TASK PROMPT: Write every line below out again exactly, images omitted.

--- DATASET CONTENT ---

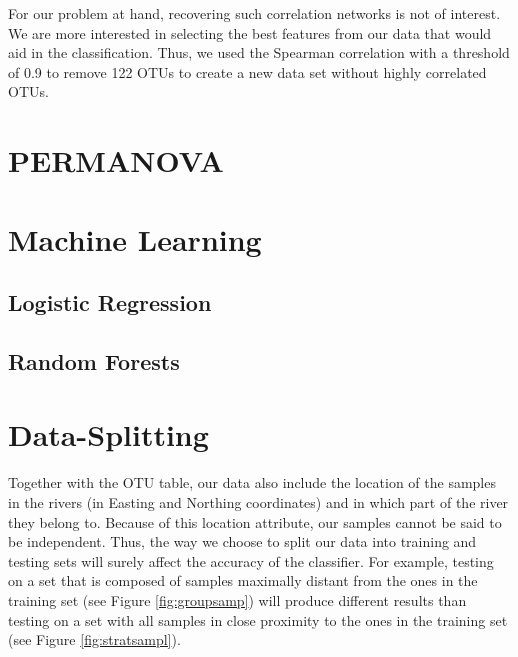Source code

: For our problem at hand, recovering such correlation networks is not of interest. We are more interested in selecting the best features from our data that would aid in the classification. Thus, we used the Spearman correlation with a threshold of 0.9 to remove 122 OTUs to create a new data set without highly correlated OTUs. 








\section{PERMANOVA}
\section{Machine Learning}
\subsection{Logistic Regression}
\subsection{Random Forests}
\section{Data-Splitting}

Together with the OTU table, our data also include the location of the samples in the rivers (in Easting and Northing coordinates) and in which part of the river they belong to. Because of this location attribute, our samples cannot be said to be independent. Thus, the way we choose to split our data into training and testing sets will surely affect the accuracy of the classifier. For example, testing on a set that is composed of samples maximally distant from the ones in the training set (see Figure \ref{fig:groupsamp}) will produce different results than testing on a set with all samples in close proximity to the ones in the training set (see Figure \ref{fig:stratsampl}).

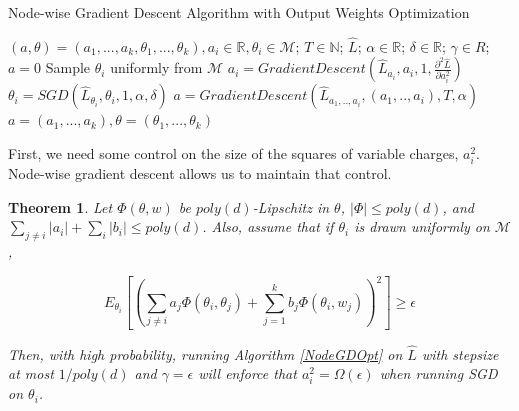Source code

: \documentclass{article}
\newtheorem{theorem}{Theorem}[section]
\newcommand{\N}{{\mathbb{N}}}
\newcommand{\R}{{\mathbb{R}}}
\begin{document}
\begin{algorithm}[hb]
 \caption{Node-wise Gradient Descent Algorithm with Output Weights Optimization}
   \label{NodeGDOpt}
\begin{algorithmic}
    $(a,\theta) = (a_1,...,a_k,\theta_1,...,\theta_k), a_i \in\R, \theta_i\in\mathcal{M}$; $T\in \N$; $\widehat{L}$; $\alpha\in \R$; $\delta \in \R$; $\gamma \in R$; 
   \vspace{0.1in}
    $a = 0$
    \REPEAT \STATE Sample $\theta_i$ uniformly from $\mathcal{M}$ 
    \STATE  $a_i =  GradientDescent(\widehat{L}_{a_i}, a_i, 1, \frac{\partial^2 \hat{L}}{\partial a_i^2})$
    \STATE $\theta_i =  SGD(\widehat{L}_{\theta_i}, \theta_i,1, \alpha,\delta)$
   \ENDFOR
   \STATE    $a =  GradientDescent(\widehat{L}_{a_1,..,a_i}, (a_1,..,a_i), T , \alpha)$\;
   \ENDFOR
    $a = (a_1,...,a_k), \theta = (\theta_1,..., \theta_k)$
   \end{algorithmic}
\end{algorithm}

First, we need some control on the size of the squares of variable charges, $a_i^2$. Node-wise gradient descent allows us to maintain that control.

\begin{theorem}\label{nonDecrease}
Let $\Phi(\theta, w)$ be $poly(d)$-Lipschitz in $\theta$, $|\Phi| \leq poly(d)$, and $\sum_{j \neq i} |a_i| + \sum_i |b_i| \leq poly(d)$. Also, assume that if $\theta_i$ is drawn uniformly on $\mathcal{M}$, 

\[E_{\theta_i}\left[\left(  \sum_{j\neq i} a_j \Phi(\theta_i,\theta_j) + \sum_{j=1}^k b_j \Phi(\theta_i,w_j)\right)^2\right] \geq \epsilon \]

Then, with high probability, running Algorithm \ref{NodeGDOpt} on $\widehat{L}$ with stepsize at most $1/poly(d)$ and $\gamma = \epsilon$ will enforce that $a_i^2 = \Omega(\epsilon)$ when running SGD on $\theta_i$.
\end{theorem}
\end{document}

---

RESULT BELOW:
Source code

: For our problem at hand, recovering such correlation networks is not of interest. We are more interested in selecting the best features from our data that would aid in the classification. Thus, we used the Spearman correlation with a threshold of 0.9 to remove 122 OTUs to create a new data set without highly correlated OTUs. 








\section{PERMANOVA}
\section{Machine Learning}
\subsection{Logistic Regression}
\subsection{Random Forests}
\section{Data-Splitting}

Together with the OTU table, our data also include the location of the samples in the rivers (in Easting and Northing coordinates) and in which part of the river they belong to. Because of this location attribute, our samples cannot be said to be independent. Thus, the way we choose to split our data into training and testing sets will surely affect the accuracy of the classifier. For example, testing on a set that is composed of samples maximally distant from the ones in the training set (see Figure \ref{fig:groupsamp}) will produce different results than testing on a set with all samples in close proximity to the ones in the training set (see Figure \ref{fig:stratsampl}).

Source code

: \documentclass{article}
\newtheorem{theorem}{Theorem}[section]
\newcommand{\N}{{\mathbb{N}}}
\newcommand{\R}{{\mathbb{R}}}
\begin{document}
\begin{algorithm}[hb]
 \caption{Node-wise Gradient Descent Algorithm with Output Weights Optimization}
   \label{NodeGDOpt}
\begin{algorithmic}
    $(a,\theta) = (a_1,...,a_k,\theta_1,...,\theta_k), a_i \in\R, \theta_i\in\mathcal{M}$; $T\in \N$; $\widehat{L}$; $\alpha\in \R$; $\delta \in \R$; $\gamma \in R$; 
   \vspace{0.1in}
    $a = 0$
    \REPEAT \STATE Sample $\theta_i$ uniformly from $\mathcal{M}$ 
    \STATE  $a_i =  GradientDescent(\widehat{L}_{a_i}, a_i, 1, \frac{\partial^2 \hat{L}}{\partial a_i^2})$
    \STATE $\theta_i =  SGD(\widehat{L}_{\theta_i}, \theta_i,1, \alpha,\delta)$
   \ENDFOR
   \STATE    $a =  GradientDescent(\widehat{L}_{a_1,..,a_i}, (a_1,..,a_i), T , \alpha)$\;
   \ENDFOR
    $a = (a_1,...,a_k), \theta = (\theta_1,..., \theta_k)$
   \end{algorithmic}
\end{algorithm}

First, we need some control on the size of the squares of variable charges, $a_i^2$. Node-wise gradient descent allows us to maintain that control.

\begin{theorem}\label{nonDecrease}
Let $\Phi(\theta, w)$ be $poly(d)$-Lipschitz in $\theta$, $|\Phi| \leq poly(d)$, and $\sum_{j \neq i} |a_i| + \sum_i |b_i| \leq poly(d)$. Also, assume that if $\theta_i$ is drawn uniformly on $\mathcal{M}$, 

\[E_{\theta_i}\left[\left(  \sum_{j\neq i} a_j \Phi(\theta_i,\theta_j) + \sum_{j=1}^k b_j \Phi(\theta_i,w_j)\right)^2\right] \geq \epsilon \]

Then, with high probability, running Algorithm \ref{NodeGDOpt} on $\widehat{L}$ with stepsize at most $1/poly(d)$ and $\gamma = \epsilon$ will enforce that $a_i^2 = \Omega(\epsilon)$ when running SGD on $\theta_i$.
\end{theorem}
\end{document}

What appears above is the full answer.